Dataset records -
================
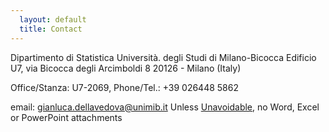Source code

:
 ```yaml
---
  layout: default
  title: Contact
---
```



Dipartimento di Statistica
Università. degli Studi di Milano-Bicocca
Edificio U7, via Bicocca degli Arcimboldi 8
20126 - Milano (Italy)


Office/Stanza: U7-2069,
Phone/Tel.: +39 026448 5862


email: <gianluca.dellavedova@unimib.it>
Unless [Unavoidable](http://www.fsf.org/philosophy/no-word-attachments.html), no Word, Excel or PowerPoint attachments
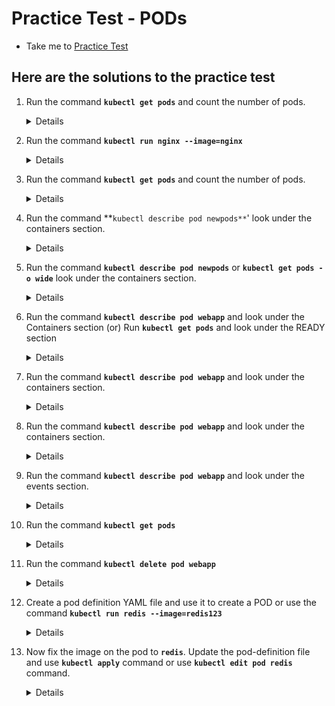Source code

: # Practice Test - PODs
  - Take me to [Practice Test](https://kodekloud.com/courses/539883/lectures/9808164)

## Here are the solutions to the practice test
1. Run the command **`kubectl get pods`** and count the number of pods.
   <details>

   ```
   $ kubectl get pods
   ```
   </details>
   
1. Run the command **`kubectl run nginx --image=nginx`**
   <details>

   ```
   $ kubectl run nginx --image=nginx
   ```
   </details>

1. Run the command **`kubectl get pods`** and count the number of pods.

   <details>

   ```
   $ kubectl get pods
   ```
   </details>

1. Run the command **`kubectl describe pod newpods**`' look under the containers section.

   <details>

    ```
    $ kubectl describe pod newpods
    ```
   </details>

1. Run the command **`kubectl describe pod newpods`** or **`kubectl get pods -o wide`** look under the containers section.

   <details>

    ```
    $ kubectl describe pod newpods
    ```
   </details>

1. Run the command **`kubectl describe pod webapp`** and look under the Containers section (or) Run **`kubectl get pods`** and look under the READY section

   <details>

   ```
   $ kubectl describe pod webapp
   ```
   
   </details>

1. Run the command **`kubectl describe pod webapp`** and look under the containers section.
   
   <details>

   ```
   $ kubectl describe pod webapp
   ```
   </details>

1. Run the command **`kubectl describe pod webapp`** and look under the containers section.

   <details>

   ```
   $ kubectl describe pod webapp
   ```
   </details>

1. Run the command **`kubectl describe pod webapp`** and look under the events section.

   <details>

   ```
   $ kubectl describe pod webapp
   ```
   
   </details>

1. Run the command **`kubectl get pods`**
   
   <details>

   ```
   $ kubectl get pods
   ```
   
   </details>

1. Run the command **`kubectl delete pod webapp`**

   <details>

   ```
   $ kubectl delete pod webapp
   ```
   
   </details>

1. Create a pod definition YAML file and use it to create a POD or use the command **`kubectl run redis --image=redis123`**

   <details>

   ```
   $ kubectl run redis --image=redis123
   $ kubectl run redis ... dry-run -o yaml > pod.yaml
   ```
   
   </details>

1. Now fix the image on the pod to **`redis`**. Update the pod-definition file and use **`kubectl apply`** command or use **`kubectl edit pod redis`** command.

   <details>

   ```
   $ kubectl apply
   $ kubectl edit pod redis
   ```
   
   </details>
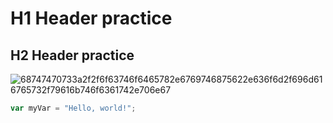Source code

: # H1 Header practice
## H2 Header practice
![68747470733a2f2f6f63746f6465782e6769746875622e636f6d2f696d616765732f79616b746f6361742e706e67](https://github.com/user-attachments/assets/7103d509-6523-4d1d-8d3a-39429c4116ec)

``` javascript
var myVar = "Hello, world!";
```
================
Problem details - Where a line above includes "attachments", copy that line.

Answer section -
Unless [Unavoidable](http://www.fsf.org/philosophy/no-word-attachments.html), no Word, Excel or PowerPoint attachments
![68747470733a2f2f6f63746f6465782e6769746875622e636f6d2f696d616765732f79616b746f6361742e706e67](https://github.com/user-attachments/assets/7103d509-6523-4d1d-8d3a-39429c4116ec)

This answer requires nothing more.